Es gibt diese verrückte Geschichte, die erklärt, weshalb Bill Fay „Life Is People“ herausbrachte, nachdem er 40 Jahre keine Platte veröffentlicht hatte. Ein Mann namens James Henry hörte in Nevada City die Lieder von Fays Alben von 1970 und 1971, und sein Sohn Joshua hörte sie auch. 1998 wurden die Platten wiederveröffentlicht; der Produzent Jim O’Rourke empfahl sie Jeff Tweedy, und der spielte „Be Not So Fearful“ in Konzerten.

Joshua Henry war mittlerweile Produzent in Los Angeles, er suchte Bill Fay, der nur noch Heim-Aufnahmen gemacht und seit 30 Jahren kein Tonstudio betreten hatte. Henry fand den Zurückgezogenen, der jetzt ein freundlich-graubärtiger alter Mann war, buchte zehn Tage in einem Studio und ein Streichquartett, und Fay nahm seine Demos und spielte Klavier, und das wurde 2012 „Life Is People“.
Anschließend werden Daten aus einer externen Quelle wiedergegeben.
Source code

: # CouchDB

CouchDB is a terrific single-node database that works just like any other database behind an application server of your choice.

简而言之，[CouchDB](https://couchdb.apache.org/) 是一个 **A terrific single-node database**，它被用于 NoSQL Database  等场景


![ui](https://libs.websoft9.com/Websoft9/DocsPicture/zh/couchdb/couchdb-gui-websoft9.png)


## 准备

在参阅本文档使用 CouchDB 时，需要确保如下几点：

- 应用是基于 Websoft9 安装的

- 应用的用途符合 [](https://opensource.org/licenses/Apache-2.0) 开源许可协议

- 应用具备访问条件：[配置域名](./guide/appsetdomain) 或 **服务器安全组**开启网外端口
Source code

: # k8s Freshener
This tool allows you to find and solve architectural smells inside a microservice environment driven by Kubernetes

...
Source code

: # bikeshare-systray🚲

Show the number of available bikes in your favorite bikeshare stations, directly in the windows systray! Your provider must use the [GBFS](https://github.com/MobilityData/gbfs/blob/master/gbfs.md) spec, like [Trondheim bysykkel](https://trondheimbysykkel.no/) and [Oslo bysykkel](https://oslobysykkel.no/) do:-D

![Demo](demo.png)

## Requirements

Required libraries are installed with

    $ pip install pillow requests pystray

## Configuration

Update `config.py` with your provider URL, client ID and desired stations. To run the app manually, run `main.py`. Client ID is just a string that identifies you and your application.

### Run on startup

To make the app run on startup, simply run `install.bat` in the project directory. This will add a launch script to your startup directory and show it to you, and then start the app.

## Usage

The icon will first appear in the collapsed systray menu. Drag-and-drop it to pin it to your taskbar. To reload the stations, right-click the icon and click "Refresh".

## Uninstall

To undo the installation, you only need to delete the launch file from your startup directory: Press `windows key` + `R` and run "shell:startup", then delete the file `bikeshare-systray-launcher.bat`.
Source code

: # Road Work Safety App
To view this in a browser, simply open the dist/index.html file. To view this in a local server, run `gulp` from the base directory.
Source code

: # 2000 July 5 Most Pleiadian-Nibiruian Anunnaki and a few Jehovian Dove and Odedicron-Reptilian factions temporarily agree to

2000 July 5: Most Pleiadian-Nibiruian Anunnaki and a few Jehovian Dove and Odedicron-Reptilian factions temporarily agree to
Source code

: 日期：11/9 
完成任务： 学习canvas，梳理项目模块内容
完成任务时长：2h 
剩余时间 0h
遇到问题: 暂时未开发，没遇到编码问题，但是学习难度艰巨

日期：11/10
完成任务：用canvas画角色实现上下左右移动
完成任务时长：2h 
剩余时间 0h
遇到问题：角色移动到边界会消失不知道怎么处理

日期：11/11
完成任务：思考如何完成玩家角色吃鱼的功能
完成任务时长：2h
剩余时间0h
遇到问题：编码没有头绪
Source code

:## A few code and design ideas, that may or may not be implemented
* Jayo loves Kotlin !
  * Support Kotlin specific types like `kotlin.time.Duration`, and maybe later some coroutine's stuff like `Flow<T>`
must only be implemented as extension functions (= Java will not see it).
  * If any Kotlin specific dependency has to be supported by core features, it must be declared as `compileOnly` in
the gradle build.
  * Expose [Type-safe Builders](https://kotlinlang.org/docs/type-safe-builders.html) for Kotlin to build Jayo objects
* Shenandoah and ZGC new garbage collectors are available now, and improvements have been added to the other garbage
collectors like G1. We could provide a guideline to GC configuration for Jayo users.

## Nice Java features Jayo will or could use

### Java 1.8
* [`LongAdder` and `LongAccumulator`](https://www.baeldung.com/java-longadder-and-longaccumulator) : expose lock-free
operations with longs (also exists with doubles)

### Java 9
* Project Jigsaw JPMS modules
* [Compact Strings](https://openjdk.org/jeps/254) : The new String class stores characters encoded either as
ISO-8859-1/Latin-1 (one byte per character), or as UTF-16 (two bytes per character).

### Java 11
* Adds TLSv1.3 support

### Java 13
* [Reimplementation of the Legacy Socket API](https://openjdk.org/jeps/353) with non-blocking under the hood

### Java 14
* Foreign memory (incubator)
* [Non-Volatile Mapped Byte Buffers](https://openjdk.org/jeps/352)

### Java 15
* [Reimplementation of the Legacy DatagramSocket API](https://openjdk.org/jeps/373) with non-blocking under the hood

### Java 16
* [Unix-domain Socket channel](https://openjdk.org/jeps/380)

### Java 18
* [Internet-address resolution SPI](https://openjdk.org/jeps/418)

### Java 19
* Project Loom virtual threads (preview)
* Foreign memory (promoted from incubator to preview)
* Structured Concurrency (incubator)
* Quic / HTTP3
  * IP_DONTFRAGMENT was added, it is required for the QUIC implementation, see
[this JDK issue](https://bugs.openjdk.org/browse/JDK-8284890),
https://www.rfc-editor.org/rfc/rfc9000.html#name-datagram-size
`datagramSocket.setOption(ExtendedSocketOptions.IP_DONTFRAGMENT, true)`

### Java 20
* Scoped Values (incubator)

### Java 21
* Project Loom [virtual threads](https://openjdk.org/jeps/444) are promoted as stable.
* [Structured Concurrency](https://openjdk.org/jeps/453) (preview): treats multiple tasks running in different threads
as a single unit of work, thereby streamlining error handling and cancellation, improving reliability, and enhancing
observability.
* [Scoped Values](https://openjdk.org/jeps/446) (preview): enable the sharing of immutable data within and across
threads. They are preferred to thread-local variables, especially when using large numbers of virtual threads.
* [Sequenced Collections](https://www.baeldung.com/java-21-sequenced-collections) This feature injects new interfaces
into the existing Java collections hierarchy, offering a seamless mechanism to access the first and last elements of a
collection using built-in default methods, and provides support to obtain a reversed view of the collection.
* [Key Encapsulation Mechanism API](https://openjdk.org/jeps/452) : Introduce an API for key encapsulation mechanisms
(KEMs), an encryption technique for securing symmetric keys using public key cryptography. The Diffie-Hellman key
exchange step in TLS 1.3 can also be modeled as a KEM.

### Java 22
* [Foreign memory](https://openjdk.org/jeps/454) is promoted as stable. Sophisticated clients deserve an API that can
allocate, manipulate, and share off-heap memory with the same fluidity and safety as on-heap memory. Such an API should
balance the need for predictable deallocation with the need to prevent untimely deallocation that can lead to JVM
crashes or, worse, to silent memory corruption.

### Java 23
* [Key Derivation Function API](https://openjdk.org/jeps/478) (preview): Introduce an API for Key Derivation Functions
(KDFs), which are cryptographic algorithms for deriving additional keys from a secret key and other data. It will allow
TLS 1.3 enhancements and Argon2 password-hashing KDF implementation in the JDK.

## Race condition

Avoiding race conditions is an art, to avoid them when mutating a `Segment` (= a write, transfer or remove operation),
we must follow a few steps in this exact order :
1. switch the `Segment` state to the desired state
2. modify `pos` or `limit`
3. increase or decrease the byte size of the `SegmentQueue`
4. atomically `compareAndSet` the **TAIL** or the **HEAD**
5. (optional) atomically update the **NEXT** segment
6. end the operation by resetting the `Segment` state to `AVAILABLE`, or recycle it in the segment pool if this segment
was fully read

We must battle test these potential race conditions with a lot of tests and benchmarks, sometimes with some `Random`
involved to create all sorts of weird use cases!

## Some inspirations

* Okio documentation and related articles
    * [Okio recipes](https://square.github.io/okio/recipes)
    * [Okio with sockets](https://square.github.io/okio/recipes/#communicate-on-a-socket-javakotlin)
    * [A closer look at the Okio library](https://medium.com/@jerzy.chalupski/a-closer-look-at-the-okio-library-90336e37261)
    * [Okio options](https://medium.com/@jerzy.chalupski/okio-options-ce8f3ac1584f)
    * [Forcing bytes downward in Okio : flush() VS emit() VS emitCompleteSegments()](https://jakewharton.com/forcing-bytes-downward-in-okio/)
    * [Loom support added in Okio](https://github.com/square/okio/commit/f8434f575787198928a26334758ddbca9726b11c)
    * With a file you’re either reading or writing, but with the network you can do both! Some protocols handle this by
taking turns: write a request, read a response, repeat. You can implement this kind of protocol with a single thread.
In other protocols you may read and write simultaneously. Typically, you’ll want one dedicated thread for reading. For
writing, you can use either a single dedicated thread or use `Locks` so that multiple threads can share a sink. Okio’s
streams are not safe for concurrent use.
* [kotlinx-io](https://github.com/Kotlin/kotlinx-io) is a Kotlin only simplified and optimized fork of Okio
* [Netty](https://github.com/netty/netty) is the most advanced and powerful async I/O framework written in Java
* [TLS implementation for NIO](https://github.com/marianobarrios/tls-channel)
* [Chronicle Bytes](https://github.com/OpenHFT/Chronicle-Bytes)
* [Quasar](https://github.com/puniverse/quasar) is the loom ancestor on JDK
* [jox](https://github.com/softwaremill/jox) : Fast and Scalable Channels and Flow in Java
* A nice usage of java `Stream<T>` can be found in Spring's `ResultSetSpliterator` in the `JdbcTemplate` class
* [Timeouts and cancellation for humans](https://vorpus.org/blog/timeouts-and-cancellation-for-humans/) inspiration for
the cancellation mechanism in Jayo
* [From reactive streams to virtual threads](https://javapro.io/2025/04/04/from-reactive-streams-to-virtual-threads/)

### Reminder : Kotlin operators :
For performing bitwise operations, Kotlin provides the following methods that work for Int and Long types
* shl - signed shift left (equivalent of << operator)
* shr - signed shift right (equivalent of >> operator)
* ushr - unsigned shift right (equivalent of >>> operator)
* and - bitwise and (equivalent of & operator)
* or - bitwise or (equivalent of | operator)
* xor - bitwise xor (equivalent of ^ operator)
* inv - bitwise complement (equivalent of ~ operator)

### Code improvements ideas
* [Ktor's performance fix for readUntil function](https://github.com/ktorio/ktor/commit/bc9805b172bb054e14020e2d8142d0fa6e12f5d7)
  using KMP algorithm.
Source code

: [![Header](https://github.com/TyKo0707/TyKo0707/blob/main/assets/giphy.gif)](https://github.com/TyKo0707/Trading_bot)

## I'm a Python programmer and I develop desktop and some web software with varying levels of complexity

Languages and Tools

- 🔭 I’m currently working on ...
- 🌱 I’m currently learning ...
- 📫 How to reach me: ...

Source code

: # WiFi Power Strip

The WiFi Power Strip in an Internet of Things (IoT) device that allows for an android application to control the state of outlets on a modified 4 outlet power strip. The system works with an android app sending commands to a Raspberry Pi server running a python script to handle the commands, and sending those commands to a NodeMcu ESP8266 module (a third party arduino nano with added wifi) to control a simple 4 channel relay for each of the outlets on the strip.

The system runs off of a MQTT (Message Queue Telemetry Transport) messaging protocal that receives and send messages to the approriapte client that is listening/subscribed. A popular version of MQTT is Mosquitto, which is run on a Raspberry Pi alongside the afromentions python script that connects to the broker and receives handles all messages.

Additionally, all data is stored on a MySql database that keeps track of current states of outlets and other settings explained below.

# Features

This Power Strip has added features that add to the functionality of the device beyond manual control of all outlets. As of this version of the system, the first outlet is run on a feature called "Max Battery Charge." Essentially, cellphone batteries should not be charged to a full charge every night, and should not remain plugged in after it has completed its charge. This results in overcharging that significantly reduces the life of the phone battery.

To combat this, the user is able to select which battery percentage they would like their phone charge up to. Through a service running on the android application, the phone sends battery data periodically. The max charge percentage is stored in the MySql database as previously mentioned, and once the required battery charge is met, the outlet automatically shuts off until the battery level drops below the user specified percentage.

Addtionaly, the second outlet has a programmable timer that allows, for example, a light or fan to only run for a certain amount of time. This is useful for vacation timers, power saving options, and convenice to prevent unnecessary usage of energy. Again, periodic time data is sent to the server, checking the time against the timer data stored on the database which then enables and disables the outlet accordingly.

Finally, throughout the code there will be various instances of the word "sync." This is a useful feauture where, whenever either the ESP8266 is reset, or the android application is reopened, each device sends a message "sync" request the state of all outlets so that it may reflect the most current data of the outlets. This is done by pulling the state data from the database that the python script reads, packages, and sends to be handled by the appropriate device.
Zwischen „Bill Fay“ 1970 und „Time Of The Last Persecution“ 1971 hatte sich Fay von einem melancholischen jungen Mann in einen jesusartigen, struppigen Schrat verwandelt, vielleicht war er an der Welt irre geworden. Aber er lebte weiter. „Life Is People“ ist eine friendensbewegte, spirituelle Großvater-Platte, Fay singt „The Healing Day“ und „Be At Peace With Yourself“ und Tweedys „Jesus, Etc.“. Alle freuten sich.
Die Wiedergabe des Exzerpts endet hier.